My next thought was to take a single geometric shape, such as a circle or square, and then decorate it differently for separate sounds. For example, start with a circle. There are many possibilities: filled circle, empty circle, circle within a circle, circle with a dot, bisected circle (horizontal, diagonal, vertical), circle with an X or + in it, half-filled circle (vertical or horizontal), half a circle, circle with a line on the top or bottom or side, intersecting circles, etc.
Though I couldn’t find code for all the examples I wanted, I again came up with 23 or more possibilities, just in a few seconds. It would be similar with a square (and, I think, squares are easier to draw well than circles). Perhaps combining both circles and squares would give us the 44+ sounds we want to represent.
Then I remembered Braille. It’s just two columns of three rows of raised dots (six dots), any of which can be used in combination with any other, for 64 possibilities in each cell. Later, another row was added, giving us eight dots, or 256 possibilities. It’s enough to represent every possible human phoneme, as well as punctuation marks and other symbols and shortcuts.
I looked at the digital alarm clock next to my bed and saw that each character has seven bars (four vertical and three horizontal) that can be lit or dark:
I wondered how many possibilities were available with just those seven bars.
Thinking about this brought me to my idea of a 3×3 grid (like a tic-tac-toe board but with borders). There are nine squares, any of which can be empty or filled in combination with any or all of the others. How many possibilities does this give us?
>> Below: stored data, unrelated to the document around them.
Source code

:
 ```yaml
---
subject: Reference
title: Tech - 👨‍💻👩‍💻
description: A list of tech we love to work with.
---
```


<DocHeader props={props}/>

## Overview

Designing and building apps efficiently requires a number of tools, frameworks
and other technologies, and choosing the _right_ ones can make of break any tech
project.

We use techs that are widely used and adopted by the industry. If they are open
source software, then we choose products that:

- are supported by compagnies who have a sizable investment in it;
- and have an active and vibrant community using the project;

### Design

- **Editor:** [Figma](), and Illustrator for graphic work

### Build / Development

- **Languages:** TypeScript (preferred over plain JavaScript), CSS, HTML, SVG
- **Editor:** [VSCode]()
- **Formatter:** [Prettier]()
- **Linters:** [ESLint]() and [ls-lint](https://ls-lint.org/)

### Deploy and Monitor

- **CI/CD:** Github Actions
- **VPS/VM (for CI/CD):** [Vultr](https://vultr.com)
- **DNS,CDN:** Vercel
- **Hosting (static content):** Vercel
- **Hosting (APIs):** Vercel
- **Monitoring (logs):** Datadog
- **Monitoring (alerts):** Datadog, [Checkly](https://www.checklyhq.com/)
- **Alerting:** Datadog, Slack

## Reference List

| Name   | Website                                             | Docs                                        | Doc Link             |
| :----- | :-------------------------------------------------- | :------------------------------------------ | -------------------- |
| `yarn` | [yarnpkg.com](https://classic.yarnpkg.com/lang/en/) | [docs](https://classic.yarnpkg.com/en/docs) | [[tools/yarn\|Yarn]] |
I know 29 is 512 (each of the nine squares has two possibilities: filled or empty). Or you can do the math the difficult way, as I first attempted:
All filled or all empty is two choices.
All filled except one gives us nine more options.
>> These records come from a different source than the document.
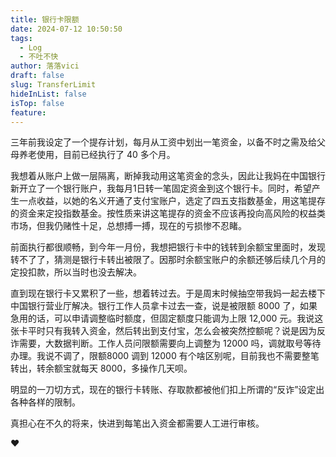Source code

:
```yaml
---
title: 银行卡限额
date: 2024-07-12 10:50:50
tags:
  - Log
  - 不吐不快
author: 落落vici
draft: false
slug: TransferLimit
hideInList: false
isTop: false
feature:
---
```

三年前我设定了一个提存计划，每月从工资中划出一笔资金，以备不时之需及给父母养老使用，目前已经执行了 40 多个月。

我想着从账户上做一层隔离，断掉我动用这笔资金的念头，因此让我妈在中国银行新开立了一个银行账户，我每月1日转一笔固定资金到这个银行卡。同时，希望产生一点收益，以她的名义开通了支付宝账户，选定了四五支指数基金，用这笔提存的资金来定投指数基金。按性质来讲这笔提存的资金不应该再投向高风险的权益类市场，但我仍赌性十足，总想搏一搏，现在的亏损惨不忍睹。

前面执行都很顺畅，到今年一月份，我想把银行卡中的钱转到余额宝里面时，发现转不了了，猜测是银行卡转出被限了。因那时余额宝账户的余额还够后续几个月的定投扣款，所以当时也没去解决。

直到现在银行卡又累积了一些，想着转过去。于是周末时候抽空带我妈一起去楼下中国银行营业厅解决。银行工作人员拿卡过去一查，说是被限额 8000 了，如果急用的话，可以申请调整临时额度，但固定额度只能调为上限 12,000 元。我说这张卡平时只有我转入资金，然后转出到支付宝，怎么会被突然控额呢？说是因为反诈需要，大数据判断。工作人员问限额需要向上调整为 12000 吗，调就取号等待办理。我说不调了，限额8000 调到 12000 有个啥区别呢，目前我也不需要整笔转出，转余额宝就每天 8000，多操作几天呗。

明显的一刀切方式，现在的银行卡转账、存取款都被他们扣上所谓的“反诈”设定出各种各样的限制。

真担心在不久的将来，快进到每笔出入资金都需要人工进行审核。

❤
All empty except one gives us nine more choices (we’re at 20 now, if you’re keeping score).
All filled except two adds 36 options (56 total).
All empty except two adds 36 options (92 total).
I quit trying right there, realizing it was going to get difficult and time consuming. The point I quickly realized is that a 3×3 grid is easier to draw than the 2×8 expanded Braille grid, and gives you one more square. It could be drawn either as a grid of squares (my original idea) or a grid of dots — like Braille — and still mean the same thing. See the following two examples, which both utilize spots 1, 5, 6, and 8.
What was the point of all this thinking, you might ask?
Nothing at all. I was just lying in bed, hoping to fall asleep. After this had run through my mind for 10 minutes or so, I scribbled a note in a notebook about it, dating it 2016.07.13, and then fell asleep. But I record the idea here, in case anyone has thought along similar lines.